Michigan football: Another punishing loss to Ohio State casts cloud over 2019
Now that Michigan’s regular season has wrapped up and the loss to Ohio State has been discussed and chewed and digested, the Wolverines now await their bowl destination and opponent.
The Wolverines finished 9-3 overall, 6-3 Big Ten and ranked No. 14 in the most College Football Playoff rankings. There are strong indications they could play in the Citrus Bowl in Orlando on New Year’s Day or in the Holiday Bowl in San Diego on Dec. 27.
Until then, why not take a quick look back at the season and consider some of the highlights and more challenging moments of the season?
Give it up for the tight ends, who were integral in all phases this fall, namely Nick Eubanks and Sean McKeon with some Luke Schoonmaker and freshman Erick All sprinkled in there. Eubanks finished with 229 yards on 23 catches, and McKeon, who missed three games because of injury, had 235 yards on 13 catches. They combined for five touchdowns, but their blocking — a vast improvement from last year — is what was head-turning this fall.
Michigan has to get better at linebacker. No one thought the position group would be just fine after the departure of Big Ten Defensive Player of the Year Devin Bush, and there are certainly signs the position will get better across the board. When Josh Ross was injured, that gave Cam McGrone an opportunity, and he has strong upside. Ross will be back and Michael Barrett could be a factor.
Coming off a loss at Penn State where Michigan nearly pulled off a second-half comeback, the Wolverines demolished their rivals, Notre Dame, in a rainy windy first half, 45-14. Michigan ran for 303 yards and three touchdowns while holding Notre Dame to 180 yards of offense. Notre Dame was No. 8 at the time and, yes, the well-they-weren’t-that-good game can be played, but at the time, it was a valuable win for the Wolverines and seemed to indicate a corner had been turned.
This is too easy.
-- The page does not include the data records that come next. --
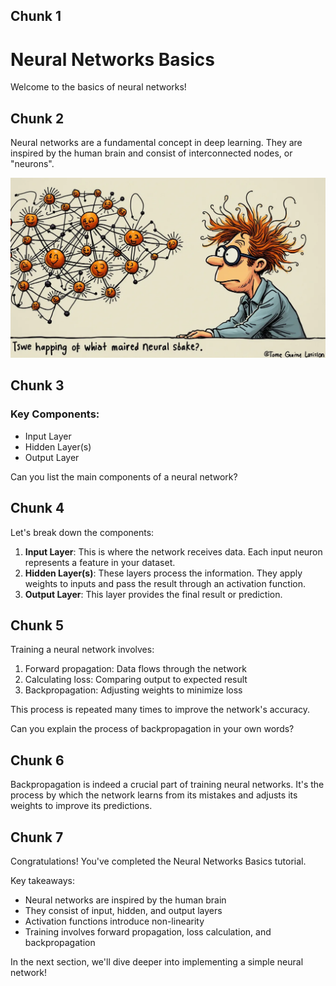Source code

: ## Chunk 1

# Neural Networks Basics

Welcome to the basics of neural networks!

## Chunk 2

Neural networks are a fundamental concept in deep learning. They are inspired by the human brain and consist of interconnected nodes, or "neurons".

![Neural Network Structure](assets/2949dc1e-8138-401c-80d4-e59e7004b30a_2_1344_768.webp)

## Chunk 3

### Key Components:
- Input Layer
- Hidden Layer(s)
- Output Layer

Can you list the main components of a neural network?

## Chunk 4

Let's break down the components:

1. **Input Layer**: This is where the network receives data. Each input neuron represents a feature in your dataset.
2. **Hidden Layer(s)**: These layers process the information. They apply weights to inputs and pass the result through an activation function.
3. **Output Layer**: This layer provides the final result or prediction.

## Chunk 5

Training a neural network involves:

1. Forward propagation: Data flows through the network
2. Calculating loss: Comparing output to expected result
3. Backpropagation: Adjusting weights to minimize loss

This process is repeated many times to improve the network's accuracy.

Can you explain the process of backpropagation in your own words?

## Chunk 6

Backpropagation is indeed a crucial part of training neural networks. It's the process by which the network learns from its mistakes and adjusts its weights to improve its predictions.

## Chunk 7

Congratulations! You've completed the Neural Networks Basics tutorial.

Key takeaways:
- Neural networks are inspired by the human brain
- They consist of input, hidden, and output layers
- Activation functions introduce non-linearity
- Training involves forward propagation, loss calculation, and backpropagation

In the next section, we'll dive deeper into implementing a simple neural network!

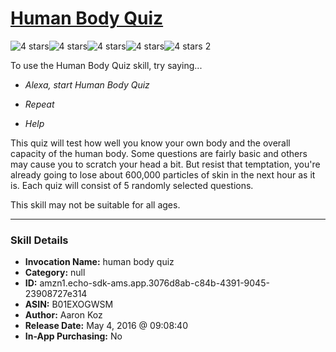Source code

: # [Human Body Quiz](http://alexa.amazon.com/#skills/amzn1.echo-sdk-ams.app.3076d8ab-c84b-4391-9045-23908727e314)
![4 stars](../../images/ic_star_black_18dp_1x.png)![4 stars](../../images/ic_star_black_18dp_1x.png)![4 stars](../../images/ic_star_black_18dp_1x.png)![4 stars](../../images/ic_star_black_18dp_1x.png)![4 stars](../../images/ic_star_border_black_18dp_1x.png) 2

To use the Human Body Quiz skill, try saying...

* *Alexa, start Human Body Quiz*

* *Repeat*

* *Help*

This quiz will test how well you know your own body and the overall capacity of the human body.  Some questions are fairly basic and others may cause you to scratch your head a bit. But resist that temptation, you're already going to lose about 600,000 particles of skin in the next hour as it is. 
Each quiz will consist of 5 randomly selected questions.

This skill may not be suitable for all ages.

***

### Skill Details

* **Invocation Name:** human body quiz
* **Category:** null
* **ID:** amzn1.echo-sdk-ams.app.3076d8ab-c84b-4391-9045-23908727e314
* **ASIN:** B01EXOGWSM
* **Author:** Aaron Koz
* **Release Date:** May 4, 2016 @ 09:08:40
* **In-App Purchasing:** No
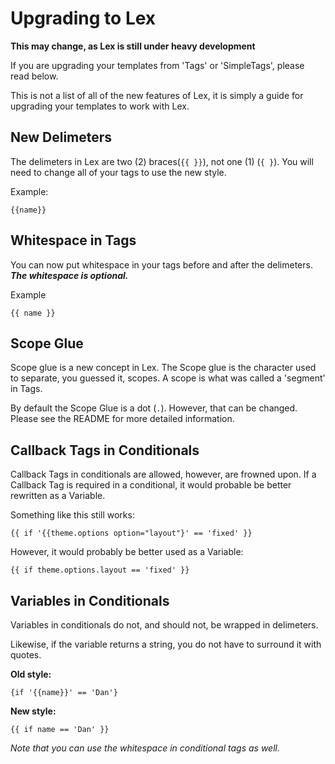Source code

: Upgrading to Lex
================

**This may change, as Lex is still under heavy development**

If you are upgrading your templates from 'Tags' or 'SimpleTags', please read below.

This is not a list of all of the new features of Lex, it is simply a guide for upgrading your templates to work with Lex.

New Delimeters
--------------

The delimeters in Lex are two (2) braces(`{{ }}`), not one (1) (`{ }`).  You will need to change all of your tags to use the new style.

Example:

    {{name}}

Whitespace in Tags
------------------

You can now put whitespace in your tags before and after the delimeters. ***The whitespace is optional.***

Example

    {{ name }}

Scope Glue
----------

Scope glue is a new concept in Lex.  The Scope glue is the character used to separate, you guessed it, scopes.  A scope is what was called a 'segment' in Tags.

By default the Scope Glue is a dot (`.`).  However, that can be changed.  Please see the README for more detailed information.

Callback Tags in Conditionals
-----------------------------

Callback Tags in conditionals are allowed, however, are frowned upon.  If a Callback Tag is required in a conditional, it would probable be better rewritten as a Variable.

Something like this still works:

    {{ if '{{theme.options option="layout"}' == 'fixed' }}

However, it would probably be better used as a Variable:

    {{ if theme.options.layout == 'fixed' }}


Variables in Conditionals
-------------------------

Variables in conditionals do not, and should not, be wrapped in delimeters.

Likewise, if the variable returns a string, you do not have to surround it with quotes.

**Old style:**

    {if '{{name}}' == 'Dan'}

**New style:**

    {{ if name == 'Dan' }}

_Note that you can use the whitespace in conditional tags as well._

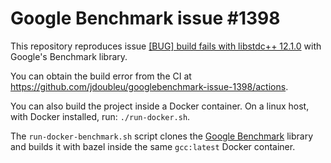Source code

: # Google Benchmark issue #1398
This repository reproduces issue [[BUG] build fails with libstdc++ 12.1.0](https://github.com/google/benchmark/issues/1398) with Google's Benchmark library.

You can obtain the build error from the CI at https://github.com/jdoubleu/googlebenchmark-issue-1398/actions.

You can also build the project inside a Docker container. On a linux host, with Docker installed, run: `./run-docker.sh`.

The `run-docker-benchmark.sh` script clones the [Google Benchmark](https://github.com/google/benchmark) library and builds it with bazel inside the same `gcc:latest` Docker container.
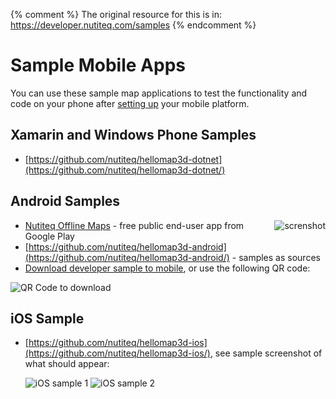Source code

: {% comment %}
The original resource for this is in:
https://developer.nutiteq.com/samples
{% endcomment %}


# Sample Mobile Apps

You can use these sample map applications to test the functionality and code on your phone after [setting up](/cartodb-platform/mobilesdk/getting-started/#getting-started) your mobile platform.

## Xamarin and Windows Phone Samples

* [https://github.com/nutiteq/hellomap3d-dotnet](https://github.com/nutiteq/hellomap3d-dotnet/)


## Android Samples

<img src="/img/layout/mobile/offmaps_screen-ae7ba8fb72048017.png" align="right" alt="screnshot"/>

* [Nutiteq Offline Maps](https://play.google.com/store/apps/details?id=com.nutiteq.app.nutimap3d) - free public end-user app from Google Play
* [https://github.com/nutiteq/hellomap3d-android](https://github.com/nutiteq/hellomap3d-android/) - samples as sources
* [Download developer sample to mobile](https://rink.hockeyapp.net/apps/37616f61faf229967bfe2c942f55738f), or use the following QR code:

<img src="http://zxing.org/w/chart?cht=qr&chs=230x230&chld=L&choe=UTF-8&chl=http%3A%2F%2Fgoo.gl%2F1hHPWW" alt="QR Code to download"/>

## iOS Sample

* [https://github.com/nutiteq/hellomap3d-ios](https://github.com/nutiteq/hellomap3d-ios/), see sample screenshot of what should appear:

    <img src="/img/layout/mobile/iOS_Simulator_Screen_Shot_26_Dec_2014_20.35.20-138b915be3632e5d.png" alt="iOS sample 1"/> <img src="/img/layout/mobile/iOS_Simulator_Screen_Shot_26_Dec_2014_20.41.57-201c02b53a916987.png" alt="iOS sample 2"/>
Of course, the 56-27 beatdown by Ohio State is fresh on the minds of Michigan fans but go back to the start of the Big Ten season. That loss at Wisconsin was eye-opening on so many levels. The Badgers built a 35-0 lead with five minutes left in the third quarter. Think about that, although you probably don’t want to. This was certainly not the way to open conference play particularly after two weeks to prepare, just as the Badgers had.
Most underrated player
Aidan Hutchinson moved into a starting role at defensive end this season as a sophomore and he matched production — 63 tackles, tied for third on the team, 8.5 tackles for loss and 4.5 sacks along with six pass breakups and two forced fumbles — with his role as an emotional leader.
Most valuable player
In his final three games, Shea Patterson became the first Michigan quarterback to have back to back to back 300-yard passing performances. He had 384 yards against Michigan State, followed by 366 at Indiana and five touchdowns and threw for 305 in the loss to Ohio State. After a rough start to the season, including the fumble on the first play of the season opener, Patterson’s performances gave the Wolverines a late-season surge.
Most improved player
Hassan Haskins, who arrived at Michigan as a running back, then moved to linebacker last year before returning to running back this year, was a major asset for the Wolverines in the second half of the season. He finished the regular season as the second-leading rusher behind Zach Charbonnet, but after the midway point, he got more carries than the freshman. Haskins finished with 561 yards on 103 carries. His workload increased the final six games with 77 carries for 372 yards and had three of his four touchdowns.
Best coaching decision
Shea Patterson was injured early in the season and there were mistakes made but kudos to Jim Harbaugh and offensive coordinator Josh Gattis for sticking with him avoiding what would have been an unnecessary unproductive quarterback controversy. He was their starting quarterback for a reason and by backing him up through a difficult start as he got through a tough injury, he was able to produce well in a final stretch of games.
Worst coaching decision
Never quite understood the plan to go with a two-kicker rotation and the concept of not overthinking why that was in place. Michigan kickers Jake Moody and Quinn Nordin finished a combined 13-of-19. Nordin finished the season handling the kicking the final three games. Moody had missed a 37-yard attempt at Maryland, his last attempt of the season and finished 6-of-9. Nordin who had missed three kicks heading into that game, including two long attempts, made a 38-yarder and finished with seven made attempts for the season.